### GIVEN DATA
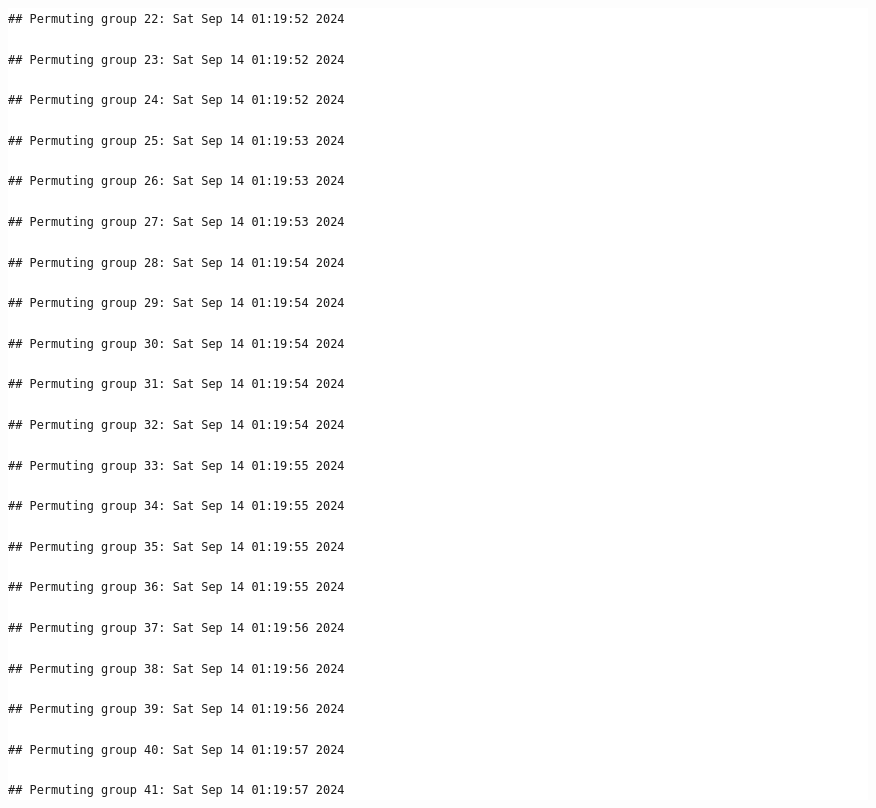     ## Permuting group 22: Sat Sep 14 01:19:52 2024

    ## Permuting group 23: Sat Sep 14 01:19:52 2024

    ## Permuting group 24: Sat Sep 14 01:19:52 2024

    ## Permuting group 25: Sat Sep 14 01:19:53 2024

    ## Permuting group 26: Sat Sep 14 01:19:53 2024

    ## Permuting group 27: Sat Sep 14 01:19:53 2024

    ## Permuting group 28: Sat Sep 14 01:19:54 2024

    ## Permuting group 29: Sat Sep 14 01:19:54 2024

    ## Permuting group 30: Sat Sep 14 01:19:54 2024

    ## Permuting group 31: Sat Sep 14 01:19:54 2024

    ## Permuting group 32: Sat Sep 14 01:19:54 2024

    ## Permuting group 33: Sat Sep 14 01:19:55 2024

    ## Permuting group 34: Sat Sep 14 01:19:55 2024

    ## Permuting group 35: Sat Sep 14 01:19:55 2024

    ## Permuting group 36: Sat Sep 14 01:19:55 2024

    ## Permuting group 37: Sat Sep 14 01:19:56 2024

    ## Permuting group 38: Sat Sep 14 01:19:56 2024

    ## Permuting group 39: Sat Sep 14 01:19:56 2024

    ## Permuting group 40: Sat Sep 14 01:19:57 2024

    ## Permuting group 41: Sat Sep 14 01:19:57 2024
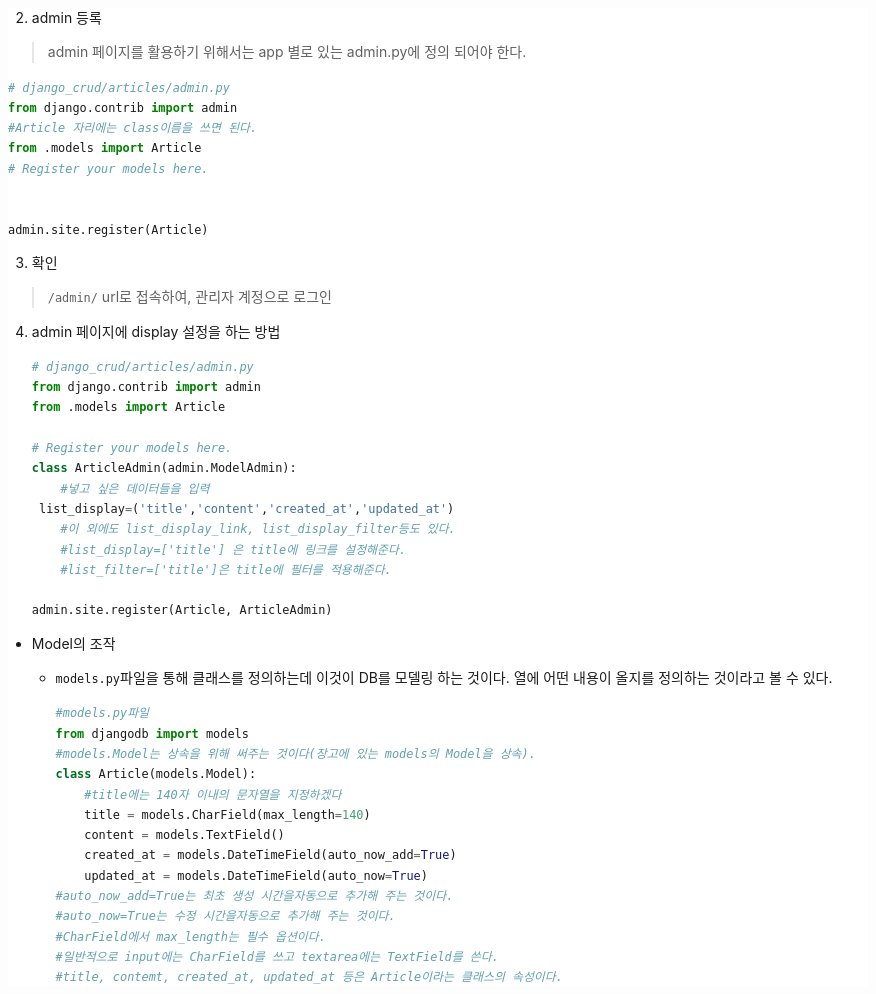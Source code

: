 2. admin 등록

> admin 페이지를 활용하기 위해서는 app 별로 있는 admin.py에 정의 되어야 한다.

```python
# django_crud/articles/admin.py
from django.contrib import admin
#Article 자리에는 class이름을 쓰면 된다.
from .models import Article
# Register your models here.


admin.site.register(Article)
```
3. 확인

> `/admin/` url로 접속하여, 관리자 계정으로 로그인

4. admin 페이지에 display 설정을 하는 방법

   ```python
   # django_crud/articles/admin.py
   from django.contrib import admin
   from .models import Article
   
   # Register your models here.
   class ArticleAdmin(admin.ModelAdmin): 
       #넣고 싶은 데이터들을 입력
   	list_display=('title','content','created_at','updated_at')
       #이 외에도 list_display_link, list_display_filter등도 있다.
       #list_display=['title'] 은 title에 링크를 설정해준다.
       #list_filter=['title']은 title에 필터를 적용해준다.
   
   admin.site.register(Article, ArticleAdmin)
   ```
- Model의 조작

  - `models.py`파일을 통해 클래스를 정의하는데 이것이 DB를 모델링 하는 것이다. 열에 어떤 내용이 올지를 정의하는 것이라고 볼 수 있다.

    ```python
    #models.py파일
    from djangodb import models
    #models.Model는 상속을 위해 써주는 것이다(장고에 있는 models의 Model을 상속).
    class Article(models.Model):
        #title에는 140자 이내의 문자열을 지정하겠다
        title = models.CharField(max_length=140) 
        content = models.TextField() 
        created_at = models.DateTimeField(auto_now_add=True)
        updated_at = models.DateTimeField(auto_now=True)
    #auto_now_add=True는 최초 생성 시간을자동으로 추가해 주는 것이다.
    #auto_now=True는 수정 시간을자동으로 추가해 주는 것이다.
    #CharField에서 max_length는 필수 옵션이다.
    #일반적으로 input에는 CharField를 쓰고 textarea에는 TextField를 쓴다.
    #title, contemt, created_at, updated_at 등은 Article이라는 클래스의 속성이다.
    ```
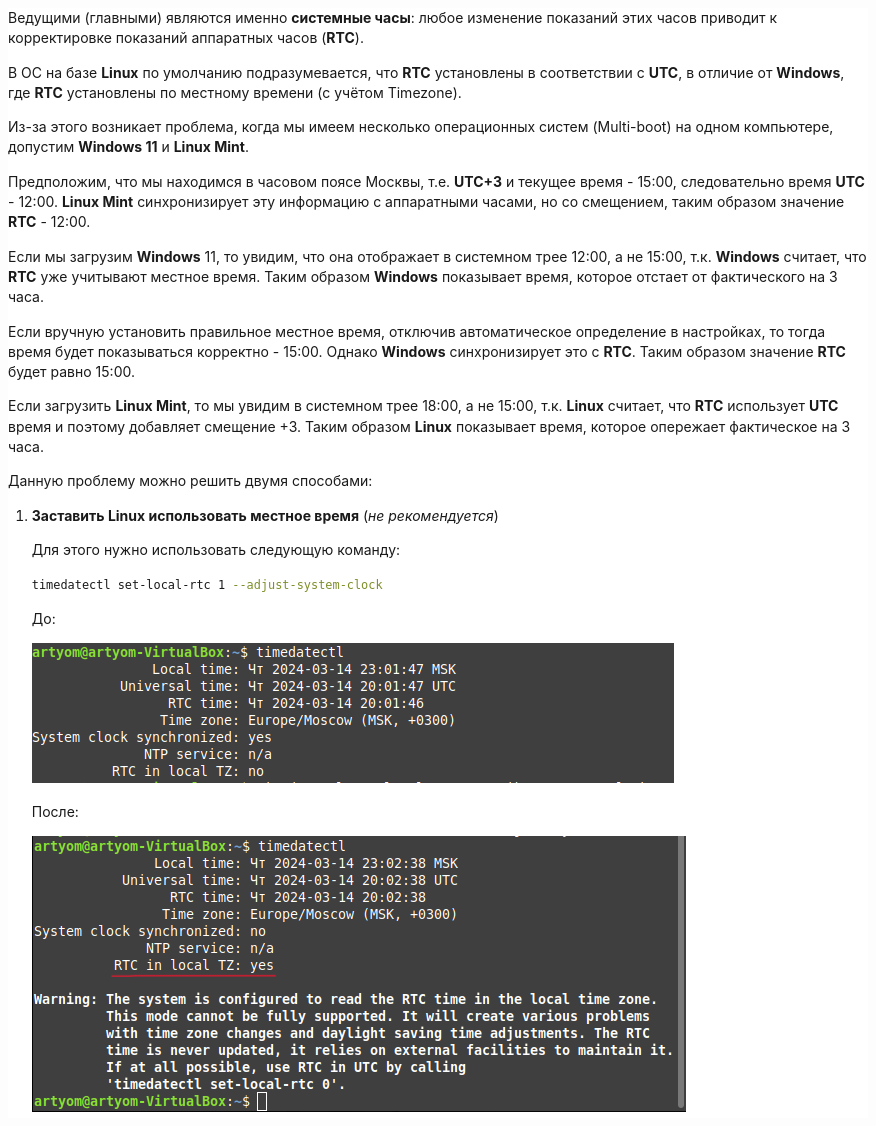 Ведущими (главными) являются именно **системные часы**: любое изменение показаний этих часов приводит к корректировке показаний аппаратных часов (**RTC**).

В ОС на базе **Linux** по умолчанию подразумевается, что **RTC** установлены в соответствии с **UTC**, в отличие от **Windows**, где **RTC** установлены по местному времени (с учётом Timezone).

Из-за этого возникает проблема, когда мы имеем несколько операционных систем (Multi-boot) на одном компьютере, допустим **Windows 11** и **Linux Mint**.

Предположим, что мы находимся в часовом поясе Москвы, т.е. **UTC+3** и текущее время - 15:00, следовательно время **UTC** - 12:00. **Linux Mint** синхронизирует эту информацию  с аппаратными часами, но со смещением, таким образом значение **RTC** - 12:00.

Если мы загрузим **Windows** 11, то увидим, что она отображает в системном трее 12:00, а не 15:00, т.к. **Windows** считает, что **RTC** уже учитывают местное время. Таким образом **Windows** показывает время, которое отстает от фактического на 3 часа.

Если вручную установить правильное местное время, отключив автоматическое определение в настройках, то тогда время будет показываться корректно - 15:00. Однако **Windows** синхронизирует это с **RTC**. Таким образом значение **RTC** будет равно 15:00.

Если загрузить **Linux Mint**, то мы увидим в системном трее 18:00, а не 15:00, т.к. **Linux** считает, что **RTC** использует **UTC** время и поэтому добавляет смещение +3. Таким образом **Linux** показывает время, которое опережает фактическое на 3 часа.

Данную проблему можно решить двумя способами:

1. **Заставить Linux использовать местное время** (*не рекомендуется*)

    Для этого нужно использовать следующую команду:

    ```bash
    timedatectl set-local-rtc 1 --adjust-system-clock
    ```

    До:

    ![before](./img/before.png)

    После:

    ![after](./img/after.png)
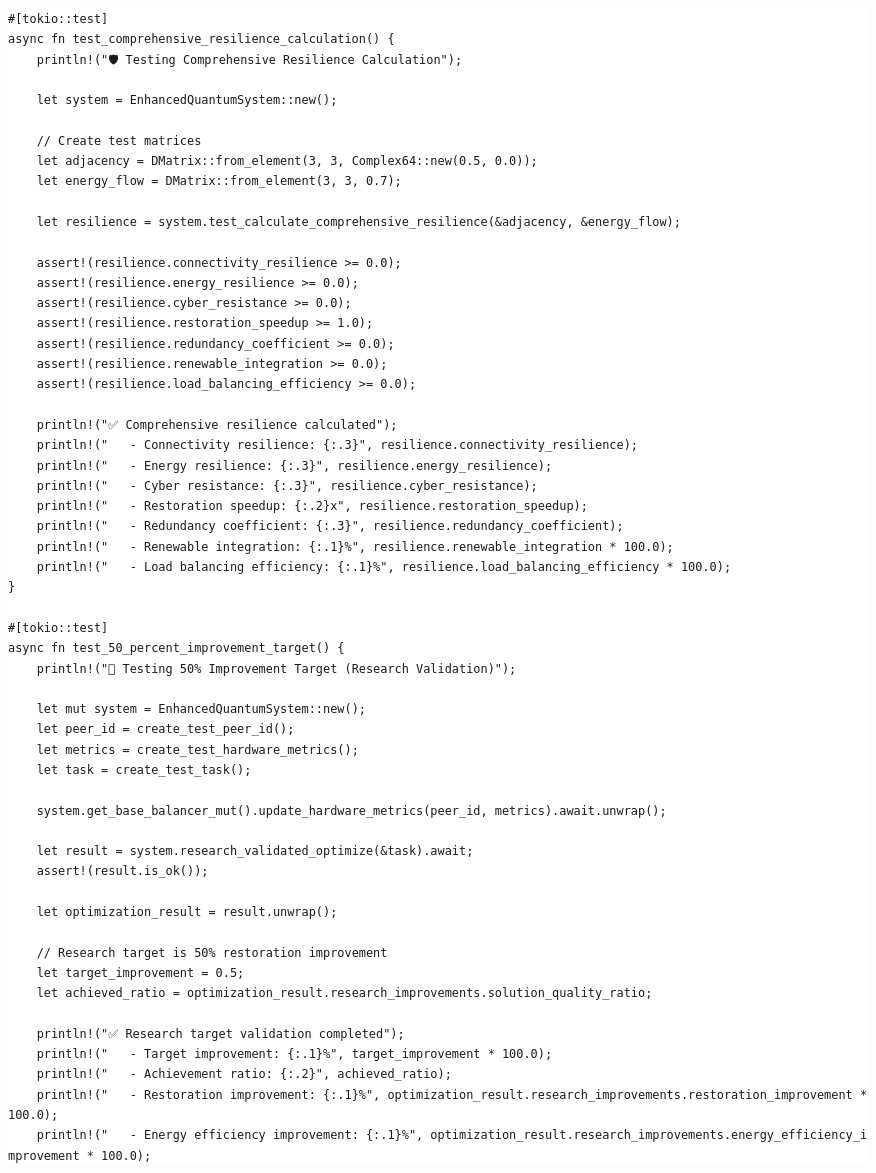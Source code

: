     #[tokio::test]
    async fn test_comprehensive_resilience_calculation() {
        println!("🛡️ Testing Comprehensive Resilience Calculation");
        
        let system = EnhancedQuantumSystem::new();
        
        // Create test matrices
        let adjacency = DMatrix::from_element(3, 3, Complex64::new(0.5, 0.0));
        let energy_flow = DMatrix::from_element(3, 3, 0.7);
        
        let resilience = system.test_calculate_comprehensive_resilience(&adjacency, &energy_flow);
        
        assert!(resilience.connectivity_resilience >= 0.0);
        assert!(resilience.energy_resilience >= 0.0);
        assert!(resilience.cyber_resistance >= 0.0);
        assert!(resilience.restoration_speedup >= 1.0);
        assert!(resilience.redundancy_coefficient >= 0.0);
        assert!(resilience.renewable_integration >= 0.0);
        assert!(resilience.load_balancing_efficiency >= 0.0);
        
        println!("✅ Comprehensive resilience calculated");
        println!("   - Connectivity resilience: {:.3}", resilience.connectivity_resilience);
        println!("   - Energy resilience: {:.3}", resilience.energy_resilience);
        println!("   - Cyber resistance: {:.3}", resilience.cyber_resistance);
        println!("   - Restoration speedup: {:.2}x", resilience.restoration_speedup);
        println!("   - Redundancy coefficient: {:.3}", resilience.redundancy_coefficient);
        println!("   - Renewable integration: {:.1}%", resilience.renewable_integration * 100.0);
        println!("   - Load balancing efficiency: {:.1}%", resilience.load_balancing_efficiency * 100.0);
    }

    #[tokio::test]
    async fn test_50_percent_improvement_target() {
        println!("🎯 Testing 50% Improvement Target (Research Validation)");
        
        let mut system = EnhancedQuantumSystem::new();
        let peer_id = create_test_peer_id();
        let metrics = create_test_hardware_metrics();
        let task = create_test_task();

        system.get_base_balancer_mut().update_hardware_metrics(peer_id, metrics).await.unwrap();

        let result = system.research_validated_optimize(&task).await;
        assert!(result.is_ok());

        let optimization_result = result.unwrap();
        
        // Research target is 50% restoration improvement
        let target_improvement = 0.5;
        let achieved_ratio = optimization_result.research_improvements.solution_quality_ratio;
        
        println!("✅ Research target validation completed");
        println!("   - Target improvement: {:.1}%", target_improvement * 100.0);
        println!("   - Achievement ratio: {:.2}", achieved_ratio);
        println!("   - Restoration improvement: {:.1}%", optimization_result.research_improvements.restoration_improvement * 100.0);
        println!("   - Energy efficiency improvement: {:.1}%", optimization_result.research_improvements.energy_efficiency_improvement * 100.0);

### WHAT TO DO
Return exactly the lines of the data, beginning with the first and ending with the line containing "## Permuting group 27: Sat". Skip the pictures.

### SOLUTION TO THIS TASK
     ## Permuting group 22: Sat Sep 14 01:19:52 2024

    ## Permuting group 23: Sat Sep 14 01:19:52 2024

    ## Permuting group 24: Sat Sep 14 01:19:52 2024

    ## Permuting group 25: Sat Sep 14 01:19:53 2024

    ## Permuting group 26: Sat Sep 14 01:19:53 2024

    ## Permuting group 27: Sat Sep 14 01:19:53 2024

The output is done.